### Task brief
Please find all lines in the data that hold the string "echo" and copy them.

Records contained in a dataset:

_ _ _ _ _ _ _

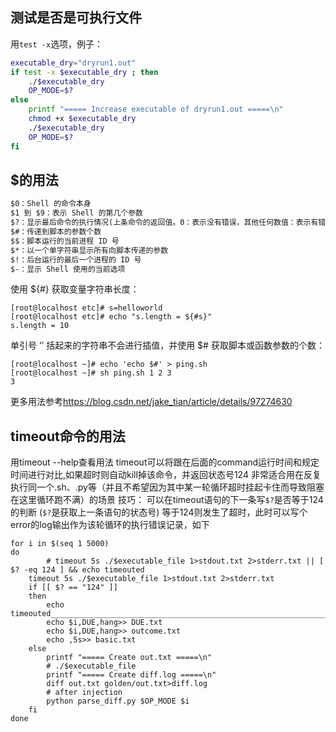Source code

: ## 测试是否是可执行文件
用`test -x`选项，例子：
```bash
executable_dry="dryrun1.out"
if test -x $executable_dry ; then
    ./$executable_dry
    OP_MODE=$?
else
    printf "===== Increase executable of dryrun1.out =====\n"
    chmod +x $executable_dry
    ./$executable_dry
    OP_MODE=$?
fi
```


## $的用法
```txt
$0：Shell 的命令本身
$1 到 $9：表示 Shell 的第几个参数
$?：显示最后命令的执行情况(上条命令的返回值。0：表示没有错误，其他任何数值：表示有错误。)
$#：传递到脚本的参数个数
$$：脚本运行的当前进程 ID 号
$*：以一个单字符串显示所有向脚本传递的参数
$!：后台运行的最后一个进程的 ID 号
$-：显示 Shell 使用的当前选项
```

使用 ${#} 获取变量字符串长度：
```shell
[root@localhost etc]# s=helloworld
[root@localhost etc]# echo "s.length = ${#s}"
s.length = 10
```
单引号 ‘’ 括起来的字符串不会进行插值，并使用 $# 获取脚本或函数参数的个数：
```shell
[root@localhost ~]# echo 'echo $#' > ping.sh
[root@localhost ~]# sh ping.sh 1 2 3
3
```

更多用法参考<https://blog.csdn.net/jake_tian/article/details/97274630>


## timeout命令的用法
用timeout --help查看用法
timeout可以将跟在后面的command运行时间和规定时间进行对比,如果超时则自动kill掉该命令，并返回状态号124
非常适合用在反复执行同一个.sh、.py等（并且不希望因为其中某一轮循环超时挂起卡住而导致阻塞在这里循环跑不满）的场景
技巧：
可以在timeout语句的下一条写`$?`是否等于124的判断 (`$?`是获取上一条语句的状态号)
等于124则发生了超时，此时可以写个error的log输出作为该轮循环的执行错误记录，如下
```SHELL
for i in $(seq 1 5000)
do
		# timeout 5s ./$executable_file 1>stdout.txt 2>stderr.txt || [ $? -eq 124 ] && echo timeouted
    timeout 5s ./$executable_file 1>stdout.txt 2>stderr.txt
    if [[ $? == "124" ]]
    then
        echo timeouted_____________________________________________________________________________________________________________________________________________
        echo $i,DUE,hang>> DUE.txt
        echo $i,DUE,hang>> outcome.txt
        echo ,5s>> basic.txt
    else
        printf "===== Create out.txt =====\n"
        # ./$executable_file
        printf "===== Create diff.log =====\n"
        diff out.txt golden/out.txt>diff.log
        # after injection
        python parse_diff.py $OP_MODE $i
    fi
done
```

_ _ _ _ _ _ _

### Your solution
[root@localhost etc]# echo "s.length = ${#s}"
[root@localhost ~]# echo 'echo $#' > ping.sh
		# timeout 5s ./$executable_file 1>stdout.txt 2>stderr.txt || [ $? -eq 124 ] && echo timeouted
        echo timeouted_____________________________________________________________________________________________________________________________________________
        echo $i,DUE,hang>> DUE.txt
        echo $i,DUE,hang>> outcome.txt
        echo ,5s>> basic.txt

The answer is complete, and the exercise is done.